◆ RECORDS SUPPLIED

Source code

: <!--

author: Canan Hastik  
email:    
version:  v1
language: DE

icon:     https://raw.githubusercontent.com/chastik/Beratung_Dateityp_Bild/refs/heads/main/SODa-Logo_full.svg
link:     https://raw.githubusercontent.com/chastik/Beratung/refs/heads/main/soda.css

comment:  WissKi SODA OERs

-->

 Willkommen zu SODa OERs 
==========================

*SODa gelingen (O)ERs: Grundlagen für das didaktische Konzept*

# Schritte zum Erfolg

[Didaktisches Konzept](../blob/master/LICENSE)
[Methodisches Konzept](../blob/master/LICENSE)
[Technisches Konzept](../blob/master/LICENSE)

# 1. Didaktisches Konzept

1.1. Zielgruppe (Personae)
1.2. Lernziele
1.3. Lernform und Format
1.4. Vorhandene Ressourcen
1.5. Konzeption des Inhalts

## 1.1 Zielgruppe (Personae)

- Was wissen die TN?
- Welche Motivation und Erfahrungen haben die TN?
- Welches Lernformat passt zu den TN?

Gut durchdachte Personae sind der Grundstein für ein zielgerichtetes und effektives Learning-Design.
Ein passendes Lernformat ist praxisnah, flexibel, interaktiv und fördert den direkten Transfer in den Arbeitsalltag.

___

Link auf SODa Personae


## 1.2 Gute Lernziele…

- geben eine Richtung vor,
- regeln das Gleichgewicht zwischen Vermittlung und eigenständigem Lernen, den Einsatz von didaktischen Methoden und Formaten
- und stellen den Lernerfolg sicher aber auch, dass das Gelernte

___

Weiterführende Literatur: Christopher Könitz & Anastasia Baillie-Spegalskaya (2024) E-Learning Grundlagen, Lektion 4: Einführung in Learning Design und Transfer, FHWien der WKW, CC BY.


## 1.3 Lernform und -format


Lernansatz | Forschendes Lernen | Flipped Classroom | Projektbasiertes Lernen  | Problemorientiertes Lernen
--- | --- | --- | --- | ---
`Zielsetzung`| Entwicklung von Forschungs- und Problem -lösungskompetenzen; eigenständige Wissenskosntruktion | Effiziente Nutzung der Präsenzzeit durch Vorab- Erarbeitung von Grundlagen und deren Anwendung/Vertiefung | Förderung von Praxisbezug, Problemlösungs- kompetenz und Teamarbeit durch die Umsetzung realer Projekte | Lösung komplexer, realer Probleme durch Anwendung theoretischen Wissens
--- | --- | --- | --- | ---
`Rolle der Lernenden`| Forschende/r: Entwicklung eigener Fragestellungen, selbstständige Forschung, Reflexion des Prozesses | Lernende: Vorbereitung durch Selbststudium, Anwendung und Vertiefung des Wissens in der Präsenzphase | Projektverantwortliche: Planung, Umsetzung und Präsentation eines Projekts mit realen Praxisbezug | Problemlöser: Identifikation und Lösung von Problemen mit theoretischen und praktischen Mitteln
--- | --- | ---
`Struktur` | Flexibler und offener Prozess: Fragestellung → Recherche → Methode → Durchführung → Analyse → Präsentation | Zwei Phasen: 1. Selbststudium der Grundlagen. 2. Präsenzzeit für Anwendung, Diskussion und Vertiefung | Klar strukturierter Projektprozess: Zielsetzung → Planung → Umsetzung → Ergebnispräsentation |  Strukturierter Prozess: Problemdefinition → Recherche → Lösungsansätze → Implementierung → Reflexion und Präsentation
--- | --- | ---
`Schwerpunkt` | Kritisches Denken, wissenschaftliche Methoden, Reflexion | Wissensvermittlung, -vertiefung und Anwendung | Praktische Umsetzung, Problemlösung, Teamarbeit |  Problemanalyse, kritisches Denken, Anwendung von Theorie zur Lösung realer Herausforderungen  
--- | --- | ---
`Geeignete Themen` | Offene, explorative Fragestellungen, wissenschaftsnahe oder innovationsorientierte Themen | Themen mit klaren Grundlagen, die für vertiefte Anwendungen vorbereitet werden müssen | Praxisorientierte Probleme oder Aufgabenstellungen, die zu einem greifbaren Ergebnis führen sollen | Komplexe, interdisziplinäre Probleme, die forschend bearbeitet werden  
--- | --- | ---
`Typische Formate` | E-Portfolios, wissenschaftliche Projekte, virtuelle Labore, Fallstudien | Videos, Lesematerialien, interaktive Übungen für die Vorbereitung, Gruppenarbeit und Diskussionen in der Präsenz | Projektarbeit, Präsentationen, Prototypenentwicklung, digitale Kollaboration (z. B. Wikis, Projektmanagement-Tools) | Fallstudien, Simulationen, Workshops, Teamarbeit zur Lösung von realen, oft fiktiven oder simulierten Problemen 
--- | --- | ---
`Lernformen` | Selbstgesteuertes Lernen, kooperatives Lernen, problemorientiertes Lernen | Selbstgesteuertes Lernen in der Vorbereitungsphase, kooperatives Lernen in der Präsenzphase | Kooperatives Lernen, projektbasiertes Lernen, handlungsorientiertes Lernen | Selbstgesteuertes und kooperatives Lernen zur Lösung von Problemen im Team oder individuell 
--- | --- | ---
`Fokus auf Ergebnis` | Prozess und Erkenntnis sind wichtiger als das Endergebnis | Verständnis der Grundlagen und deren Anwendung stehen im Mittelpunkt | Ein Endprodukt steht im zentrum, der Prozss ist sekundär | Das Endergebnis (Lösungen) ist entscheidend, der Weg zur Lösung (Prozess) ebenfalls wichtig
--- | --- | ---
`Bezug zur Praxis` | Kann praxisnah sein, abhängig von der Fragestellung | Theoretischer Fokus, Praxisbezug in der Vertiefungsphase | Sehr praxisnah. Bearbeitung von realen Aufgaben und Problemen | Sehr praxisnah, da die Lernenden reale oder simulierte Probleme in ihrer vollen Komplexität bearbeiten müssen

◆ EXERCISE
All of the records above need to be printed again exactly as they appear.

◆ WRITTEN ANSWER
Source code

: <!--

author: Canan Hastik  
email:    
version:  v1
language: DE

icon:     https://raw.githubusercontent.com/chastik/Beratung_Dateityp_Bild/refs/heads/main/SODa-Logo_full.svg
link:     https://raw.githubusercontent.com/chastik/Beratung/refs/heads/main/soda.css

comment:  WissKi SODA OERs

-->

 Willkommen zu SODa OERs 
==========================

*SODa gelingen (O)ERs: Grundlagen für das didaktische Konzept*

# Schritte zum Erfolg

[Didaktisches Konzept](../blob/master/LICENSE)
[Methodisches Konzept](../blob/master/LICENSE)
[Technisches Konzept](../blob/master/LICENSE)

# 1. Didaktisches Konzept

1.1. Zielgruppe (Personae)
1.2. Lernziele
1.3. Lernform und Format
1.4. Vorhandene Ressourcen
1.5. Konzeption des Inhalts

## 1.1 Zielgruppe (Personae)

- Was wissen die TN?
- Welche Motivation und Erfahrungen haben die TN?
- Welches Lernformat passt zu den TN?

Gut durchdachte Personae sind der Grundstein für ein zielgerichtetes und effektives Learning-Design.
Ein passendes Lernformat ist praxisnah, flexibel, interaktiv und fördert den direkten Transfer in den Arbeitsalltag.

___

Link auf SODa Personae


## 1.2 Gute Lernziele…

- geben eine Richtung vor,
- regeln das Gleichgewicht zwischen Vermittlung und eigenständigem Lernen, den Einsatz von didaktischen Methoden und Formaten
- und stellen den Lernerfolg sicher aber auch, dass das Gelernte

___

Weiterführende Literatur: Christopher Könitz & Anastasia Baillie-Spegalskaya (2024) E-Learning Grundlagen, Lektion 4: Einführung in Learning Design und Transfer, FHWien der WKW, CC BY.


## 1.3 Lernform und -format


Lernansatz | Forschendes Lernen | Flipped Classroom | Projektbasiertes Lernen  | Problemorientiertes Lernen
--- | --- | --- | --- | ---
`Zielsetzung`| Entwicklung von Forschungs- und Problem -lösungskompetenzen; eigenständige Wissenskosntruktion | Effiziente Nutzung der Präsenzzeit durch Vorab- Erarbeitung von Grundlagen und deren Anwendung/Vertiefung | Förderung von Praxisbezug, Problemlösungs- kompetenz und Teamarbeit durch die Umsetzung realer Projekte | Lösung komplexer, realer Probleme durch Anwendung theoretischen Wissens
--- | --- | --- | --- | ---
`Rolle der Lernenden`| Forschende/r: Entwicklung eigener Fragestellungen, selbstständige Forschung, Reflexion des Prozesses | Lernende: Vorbereitung durch Selbststudium, Anwendung und Vertiefung des Wissens in der Präsenzphase | Projektverantwortliche: Planung, Umsetzung und Präsentation eines Projekts mit realen Praxisbezug | Problemlöser: Identifikation und Lösung von Problemen mit theoretischen und praktischen Mitteln
--- | --- | ---
`Struktur` | Flexibler und offener Prozess: Fragestellung → Recherche → Methode → Durchführung → Analyse → Präsentation | Zwei Phasen: 1. Selbststudium der Grundlagen. 2. Präsenzzeit für Anwendung, Diskussion und Vertiefung | Klar strukturierter Projektprozess: Zielsetzung → Planung → Umsetzung → Ergebnispräsentation |  Strukturierter Prozess: Problemdefinition → Recherche → Lösungsansätze → Implementierung → Reflexion und Präsentation
--- | --- | ---
`Schwerpunkt` | Kritisches Denken, wissenschaftliche Methoden, Reflexion | Wissensvermittlung, -vertiefung und Anwendung | Praktische Umsetzung, Problemlösung, Teamarbeit |  Problemanalyse, kritisches Denken, Anwendung von Theorie zur Lösung realer Herausforderungen  
--- | --- | ---
`Geeignete Themen` | Offene, explorative Fragestellungen, wissenschaftsnahe oder innovationsorientierte Themen | Themen mit klaren Grundlagen, die für vertiefte Anwendungen vorbereitet werden müssen | Praxisorientierte Probleme oder Aufgabenstellungen, die zu einem greifbaren Ergebnis führen sollen | Komplexe, interdisziplinäre Probleme, die forschend bearbeitet werden  
--- | --- | ---
`Typische Formate` | E-Portfolios, wissenschaftliche Projekte, virtuelle Labore, Fallstudien | Videos, Lesematerialien, interaktive Übungen für die Vorbereitung, Gruppenarbeit und Diskussionen in der Präsenz | Projektarbeit, Präsentationen, Prototypenentwicklung, digitale Kollaboration (z. B. Wikis, Projektmanagement-Tools) | Fallstudien, Simulationen, Workshops, Teamarbeit zur Lösung von realen, oft fiktiven oder simulierten Problemen 
--- | --- | ---
`Lernformen` | Selbstgesteuertes Lernen, kooperatives Lernen, problemorientiertes Lernen | Selbstgesteuertes Lernen in der Vorbereitungsphase, kooperatives Lernen in der Präsenzphase | Kooperatives Lernen, projektbasiertes Lernen, handlungsorientiertes Lernen | Selbstgesteuertes und kooperatives Lernen zur Lösung von Problemen im Team oder individuell 
--- | --- | ---
`Fokus auf Ergebnis` | Prozess und Erkenntnis sind wichtiger als das Endergebnis | Verständnis der Grundlagen und deren Anwendung stehen im Mittelpunkt | Ein Endprodukt steht im zentrum, der Prozss ist sekundär | Das Endergebnis (Lösungen) ist entscheidend, der Weg zur Lösung (Prozess) ebenfalls wichtig
--- | --- | ---
`Bezug zur Praxis` | Kann praxisnah sein, abhängig von der Fragestellung | Theoretischer Fokus, Praxisbezug in der Vertiefungsphase | Sehr praxisnah. Bearbeitung von realen Aufgaben und Problemen | Sehr praxisnah, da die Lernenden reale oder simulierte Probleme in ihrer vollen Komplexität bearbeiten müssen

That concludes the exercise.